▸ Extracted information
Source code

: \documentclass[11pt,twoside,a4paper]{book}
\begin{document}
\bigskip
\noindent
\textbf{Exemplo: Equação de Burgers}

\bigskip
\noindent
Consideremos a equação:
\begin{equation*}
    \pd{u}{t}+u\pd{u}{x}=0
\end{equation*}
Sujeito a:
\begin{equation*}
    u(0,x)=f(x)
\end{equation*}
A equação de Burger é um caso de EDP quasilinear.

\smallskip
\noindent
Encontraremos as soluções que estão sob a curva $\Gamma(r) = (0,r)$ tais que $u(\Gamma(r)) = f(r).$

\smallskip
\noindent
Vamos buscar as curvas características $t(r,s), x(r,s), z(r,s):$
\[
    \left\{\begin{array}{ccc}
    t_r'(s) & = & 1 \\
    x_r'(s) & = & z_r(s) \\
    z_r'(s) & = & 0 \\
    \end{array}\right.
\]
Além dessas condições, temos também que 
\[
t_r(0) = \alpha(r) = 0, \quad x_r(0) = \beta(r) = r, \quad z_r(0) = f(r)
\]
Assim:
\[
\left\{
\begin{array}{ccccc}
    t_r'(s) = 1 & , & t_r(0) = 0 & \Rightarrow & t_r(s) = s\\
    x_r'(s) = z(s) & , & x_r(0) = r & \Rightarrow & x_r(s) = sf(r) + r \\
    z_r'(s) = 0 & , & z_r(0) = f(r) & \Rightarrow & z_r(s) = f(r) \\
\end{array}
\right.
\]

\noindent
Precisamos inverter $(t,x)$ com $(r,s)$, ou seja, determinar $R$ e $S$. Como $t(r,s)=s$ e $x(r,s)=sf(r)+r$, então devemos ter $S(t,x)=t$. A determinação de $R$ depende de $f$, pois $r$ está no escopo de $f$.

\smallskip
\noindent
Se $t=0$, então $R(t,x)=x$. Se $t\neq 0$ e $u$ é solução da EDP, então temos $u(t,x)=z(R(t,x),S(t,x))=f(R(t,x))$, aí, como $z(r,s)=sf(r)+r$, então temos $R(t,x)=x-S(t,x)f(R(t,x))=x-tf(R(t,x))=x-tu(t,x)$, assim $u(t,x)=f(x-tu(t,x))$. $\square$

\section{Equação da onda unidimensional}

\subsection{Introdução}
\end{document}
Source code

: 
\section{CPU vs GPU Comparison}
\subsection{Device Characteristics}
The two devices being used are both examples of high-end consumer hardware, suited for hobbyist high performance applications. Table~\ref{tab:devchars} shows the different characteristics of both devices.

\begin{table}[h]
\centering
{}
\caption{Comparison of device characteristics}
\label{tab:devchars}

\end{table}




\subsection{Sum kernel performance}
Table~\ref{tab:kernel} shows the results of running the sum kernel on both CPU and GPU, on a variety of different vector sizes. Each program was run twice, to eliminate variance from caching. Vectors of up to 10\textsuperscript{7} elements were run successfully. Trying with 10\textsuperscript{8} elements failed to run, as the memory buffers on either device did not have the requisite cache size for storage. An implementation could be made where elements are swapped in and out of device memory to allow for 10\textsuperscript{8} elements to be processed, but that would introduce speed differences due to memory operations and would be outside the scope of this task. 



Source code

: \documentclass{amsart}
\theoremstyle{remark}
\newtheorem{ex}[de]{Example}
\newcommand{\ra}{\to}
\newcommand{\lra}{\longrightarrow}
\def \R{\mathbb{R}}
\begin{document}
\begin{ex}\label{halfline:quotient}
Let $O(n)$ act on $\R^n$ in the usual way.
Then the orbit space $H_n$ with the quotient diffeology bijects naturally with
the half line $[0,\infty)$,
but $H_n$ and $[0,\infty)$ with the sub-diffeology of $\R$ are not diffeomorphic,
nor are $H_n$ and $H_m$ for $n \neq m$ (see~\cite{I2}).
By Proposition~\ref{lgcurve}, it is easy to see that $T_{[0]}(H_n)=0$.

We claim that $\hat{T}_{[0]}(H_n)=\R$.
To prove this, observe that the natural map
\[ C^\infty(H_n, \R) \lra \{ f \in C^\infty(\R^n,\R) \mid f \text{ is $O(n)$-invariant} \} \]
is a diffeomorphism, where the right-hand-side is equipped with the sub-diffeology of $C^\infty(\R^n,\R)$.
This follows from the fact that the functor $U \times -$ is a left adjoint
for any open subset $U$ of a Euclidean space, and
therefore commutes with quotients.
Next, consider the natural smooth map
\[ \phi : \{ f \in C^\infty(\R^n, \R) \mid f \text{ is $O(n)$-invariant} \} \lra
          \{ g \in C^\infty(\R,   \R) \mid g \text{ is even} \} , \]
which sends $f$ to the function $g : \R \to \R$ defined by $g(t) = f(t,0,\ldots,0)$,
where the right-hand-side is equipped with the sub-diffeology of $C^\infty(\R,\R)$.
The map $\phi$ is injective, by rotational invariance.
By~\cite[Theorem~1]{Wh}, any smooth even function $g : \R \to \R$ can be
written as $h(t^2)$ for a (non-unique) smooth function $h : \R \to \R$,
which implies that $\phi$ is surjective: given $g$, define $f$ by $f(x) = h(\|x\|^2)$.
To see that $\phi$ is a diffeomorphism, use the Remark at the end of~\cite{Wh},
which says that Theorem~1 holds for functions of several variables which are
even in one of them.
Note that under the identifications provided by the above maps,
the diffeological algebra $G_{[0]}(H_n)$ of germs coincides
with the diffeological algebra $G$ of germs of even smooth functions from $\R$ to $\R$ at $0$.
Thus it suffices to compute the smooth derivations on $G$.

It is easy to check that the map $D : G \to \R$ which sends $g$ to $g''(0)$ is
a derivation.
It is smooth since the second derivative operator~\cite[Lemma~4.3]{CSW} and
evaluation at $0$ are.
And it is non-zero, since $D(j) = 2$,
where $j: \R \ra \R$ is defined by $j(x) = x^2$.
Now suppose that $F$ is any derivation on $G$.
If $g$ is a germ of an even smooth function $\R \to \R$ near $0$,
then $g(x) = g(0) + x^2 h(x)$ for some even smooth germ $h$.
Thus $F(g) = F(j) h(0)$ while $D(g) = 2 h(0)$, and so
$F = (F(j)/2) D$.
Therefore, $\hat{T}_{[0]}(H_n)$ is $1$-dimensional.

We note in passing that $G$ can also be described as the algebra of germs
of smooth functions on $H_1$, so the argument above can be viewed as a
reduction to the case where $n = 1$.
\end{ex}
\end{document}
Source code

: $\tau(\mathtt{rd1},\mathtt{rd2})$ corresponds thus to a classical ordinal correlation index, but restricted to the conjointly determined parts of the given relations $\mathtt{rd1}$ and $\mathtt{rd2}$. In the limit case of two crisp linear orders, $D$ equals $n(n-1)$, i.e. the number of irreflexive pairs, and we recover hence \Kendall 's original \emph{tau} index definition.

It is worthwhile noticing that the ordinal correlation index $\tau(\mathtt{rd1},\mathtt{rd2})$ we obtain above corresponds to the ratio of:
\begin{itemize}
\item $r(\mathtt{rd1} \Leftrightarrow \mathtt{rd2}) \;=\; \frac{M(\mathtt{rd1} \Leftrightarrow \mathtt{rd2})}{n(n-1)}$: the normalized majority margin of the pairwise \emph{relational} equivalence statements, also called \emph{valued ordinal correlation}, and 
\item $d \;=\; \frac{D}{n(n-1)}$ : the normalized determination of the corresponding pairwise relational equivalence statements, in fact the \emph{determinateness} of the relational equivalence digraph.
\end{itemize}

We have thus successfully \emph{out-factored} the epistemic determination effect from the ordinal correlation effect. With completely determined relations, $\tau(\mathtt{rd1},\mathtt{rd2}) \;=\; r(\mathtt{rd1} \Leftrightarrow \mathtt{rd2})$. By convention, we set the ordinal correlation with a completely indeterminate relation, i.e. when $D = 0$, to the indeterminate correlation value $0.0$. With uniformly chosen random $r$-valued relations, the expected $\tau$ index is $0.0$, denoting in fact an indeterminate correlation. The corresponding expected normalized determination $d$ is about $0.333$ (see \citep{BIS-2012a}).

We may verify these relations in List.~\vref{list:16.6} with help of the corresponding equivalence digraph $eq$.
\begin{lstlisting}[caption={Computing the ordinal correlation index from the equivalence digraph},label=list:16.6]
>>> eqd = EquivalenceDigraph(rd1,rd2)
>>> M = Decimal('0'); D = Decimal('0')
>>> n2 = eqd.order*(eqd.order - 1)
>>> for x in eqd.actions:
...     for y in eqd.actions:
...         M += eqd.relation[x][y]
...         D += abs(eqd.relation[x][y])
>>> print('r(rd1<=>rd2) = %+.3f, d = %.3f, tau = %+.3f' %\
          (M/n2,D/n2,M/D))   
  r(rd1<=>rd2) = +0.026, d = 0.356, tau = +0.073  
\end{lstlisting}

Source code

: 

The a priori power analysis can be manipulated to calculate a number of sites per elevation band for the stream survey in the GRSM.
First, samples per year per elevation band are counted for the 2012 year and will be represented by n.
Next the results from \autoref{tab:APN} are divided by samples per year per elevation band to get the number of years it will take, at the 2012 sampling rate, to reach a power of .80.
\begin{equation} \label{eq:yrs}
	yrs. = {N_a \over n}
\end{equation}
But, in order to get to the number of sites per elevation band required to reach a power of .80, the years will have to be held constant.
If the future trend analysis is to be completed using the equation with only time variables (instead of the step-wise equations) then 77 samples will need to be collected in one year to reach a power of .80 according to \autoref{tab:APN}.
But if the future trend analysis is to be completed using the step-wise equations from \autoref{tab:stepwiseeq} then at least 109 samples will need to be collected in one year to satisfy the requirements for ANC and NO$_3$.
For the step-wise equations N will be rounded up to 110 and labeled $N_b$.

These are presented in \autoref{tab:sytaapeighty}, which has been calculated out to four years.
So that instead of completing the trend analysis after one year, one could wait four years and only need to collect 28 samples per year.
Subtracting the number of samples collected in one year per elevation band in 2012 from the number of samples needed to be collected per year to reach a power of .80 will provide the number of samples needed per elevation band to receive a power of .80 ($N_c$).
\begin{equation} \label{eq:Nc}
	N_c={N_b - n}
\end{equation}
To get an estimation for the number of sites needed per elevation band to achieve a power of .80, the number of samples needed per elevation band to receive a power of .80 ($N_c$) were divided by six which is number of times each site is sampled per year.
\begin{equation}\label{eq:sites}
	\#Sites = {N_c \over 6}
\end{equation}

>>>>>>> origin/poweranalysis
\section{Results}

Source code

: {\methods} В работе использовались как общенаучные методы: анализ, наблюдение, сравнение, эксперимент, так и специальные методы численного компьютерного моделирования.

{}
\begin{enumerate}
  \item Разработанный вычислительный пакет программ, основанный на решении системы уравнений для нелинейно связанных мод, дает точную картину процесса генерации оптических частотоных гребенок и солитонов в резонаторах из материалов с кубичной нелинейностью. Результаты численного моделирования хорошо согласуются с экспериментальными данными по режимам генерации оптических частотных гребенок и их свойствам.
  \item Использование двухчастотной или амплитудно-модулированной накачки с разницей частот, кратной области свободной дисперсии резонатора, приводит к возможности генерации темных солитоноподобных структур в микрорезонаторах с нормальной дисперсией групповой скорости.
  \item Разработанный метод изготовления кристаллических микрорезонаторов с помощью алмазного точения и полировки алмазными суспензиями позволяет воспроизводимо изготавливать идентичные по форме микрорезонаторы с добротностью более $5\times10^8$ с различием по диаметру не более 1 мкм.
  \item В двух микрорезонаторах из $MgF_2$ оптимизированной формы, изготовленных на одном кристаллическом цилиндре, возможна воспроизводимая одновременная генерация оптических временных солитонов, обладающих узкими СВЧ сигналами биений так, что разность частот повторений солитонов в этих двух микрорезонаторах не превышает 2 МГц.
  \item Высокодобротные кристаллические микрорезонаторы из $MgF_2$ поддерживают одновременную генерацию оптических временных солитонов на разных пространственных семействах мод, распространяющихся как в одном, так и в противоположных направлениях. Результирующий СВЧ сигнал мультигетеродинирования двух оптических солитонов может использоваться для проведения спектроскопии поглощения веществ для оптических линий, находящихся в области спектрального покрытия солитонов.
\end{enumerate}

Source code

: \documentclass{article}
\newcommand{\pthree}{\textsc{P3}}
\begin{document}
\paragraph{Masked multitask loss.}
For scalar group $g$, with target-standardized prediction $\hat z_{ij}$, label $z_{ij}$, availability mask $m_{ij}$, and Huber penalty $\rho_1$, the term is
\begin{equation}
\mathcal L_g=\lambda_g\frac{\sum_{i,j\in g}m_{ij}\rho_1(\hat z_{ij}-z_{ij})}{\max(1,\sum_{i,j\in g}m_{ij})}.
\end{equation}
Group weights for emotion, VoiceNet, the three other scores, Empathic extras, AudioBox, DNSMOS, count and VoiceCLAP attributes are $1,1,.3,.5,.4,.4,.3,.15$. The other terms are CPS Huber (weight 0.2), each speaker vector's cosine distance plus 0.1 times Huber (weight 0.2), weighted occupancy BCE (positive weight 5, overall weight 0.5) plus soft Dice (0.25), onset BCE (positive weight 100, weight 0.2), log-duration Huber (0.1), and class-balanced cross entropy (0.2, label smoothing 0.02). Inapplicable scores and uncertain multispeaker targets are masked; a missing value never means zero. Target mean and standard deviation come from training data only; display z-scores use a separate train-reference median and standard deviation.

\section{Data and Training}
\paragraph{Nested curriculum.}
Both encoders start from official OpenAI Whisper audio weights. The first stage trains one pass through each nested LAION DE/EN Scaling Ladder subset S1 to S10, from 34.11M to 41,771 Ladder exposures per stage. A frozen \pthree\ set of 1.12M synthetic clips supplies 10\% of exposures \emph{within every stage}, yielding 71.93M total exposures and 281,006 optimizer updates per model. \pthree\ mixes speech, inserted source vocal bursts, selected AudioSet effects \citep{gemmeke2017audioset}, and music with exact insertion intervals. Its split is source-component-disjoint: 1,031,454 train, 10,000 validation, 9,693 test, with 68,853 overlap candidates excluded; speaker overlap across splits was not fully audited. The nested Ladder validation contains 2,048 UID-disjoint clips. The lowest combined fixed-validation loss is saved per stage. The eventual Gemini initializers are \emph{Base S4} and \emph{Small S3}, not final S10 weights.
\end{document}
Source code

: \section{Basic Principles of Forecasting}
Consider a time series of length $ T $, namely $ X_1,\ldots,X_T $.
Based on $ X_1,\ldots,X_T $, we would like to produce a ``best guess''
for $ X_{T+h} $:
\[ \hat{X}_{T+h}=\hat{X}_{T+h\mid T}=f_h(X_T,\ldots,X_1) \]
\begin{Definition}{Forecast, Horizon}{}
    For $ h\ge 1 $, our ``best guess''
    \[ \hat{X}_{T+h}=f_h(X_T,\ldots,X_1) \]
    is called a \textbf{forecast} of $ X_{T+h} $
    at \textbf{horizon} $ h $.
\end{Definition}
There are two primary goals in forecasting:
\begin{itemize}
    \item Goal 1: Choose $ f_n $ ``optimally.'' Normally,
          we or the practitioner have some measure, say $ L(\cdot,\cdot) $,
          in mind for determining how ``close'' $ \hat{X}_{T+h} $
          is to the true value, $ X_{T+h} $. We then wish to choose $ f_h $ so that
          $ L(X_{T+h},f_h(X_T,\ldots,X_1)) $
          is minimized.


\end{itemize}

▸ Problem to work on
In the records above, the line with "These are presented" marks the start and the line with "более 1 мкм." marks the end; copy that stretch exactly, both lines included, and nothing else.

▸ Result of the exercise
These are presented in \autoref{tab:sytaapeighty}, which has been calculated out to four years.
So that instead of completing the trend analysis after one year, one could wait four years and only need to collect 28 samples per year.
Subtracting the number of samples collected in one year per elevation band in 2012 from the number of samples needed to be collected per year to reach a power of .80 will provide the number of samples needed per elevation band to receive a power of .80 ($N_c$).
\begin{equation} \label{eq:Nc}
	N_c={N_b - n}
\end{equation}
To get an estimation for the number of sites needed per elevation band to achieve a power of .80, the number of samples needed per elevation band to receive a power of .80 ($N_c$) were divided by six which is number of times each site is sampled per year.
\begin{equation}\label{eq:sites}
	\#Sites = {N_c \over 6}
\end{equation}

>>>>>>> origin/poweranalysis
\section{Results}

Source code

: {\methods} В работе использовались как общенаучные методы: анализ, наблюдение, сравнение, эксперимент, так и специальные методы численного компьютерного моделирования.

{}
\begin{enumerate}
  \item Разработанный вычислительный пакет программ, основанный на решении системы уравнений для нелинейно связанных мод, дает точную картину процесса генерации оптических частотоных гребенок и солитонов в резонаторах из материалов с кубичной нелинейностью. Результаты численного моделирования хорошо согласуются с экспериментальными данными по режимам генерации оптических частотных гребенок и их свойствам.
  \item Использование двухчастотной или амплитудно-модулированной накачки с разницей частот, кратной области свободной дисперсии резонатора, приводит к возможности генерации темных солитоноподобных структур в микрорезонаторах с нормальной дисперсией групповой скорости.
  \item Разработанный метод изготовления кристаллических микрорезонаторов с помощью алмазного точения и полировки алмазными суспензиями позволяет воспроизводимо изготавливать идентичные по форме микрорезонаторы с добротностью более $5\times10^8$ с различием по диаметру не более 1 мкм.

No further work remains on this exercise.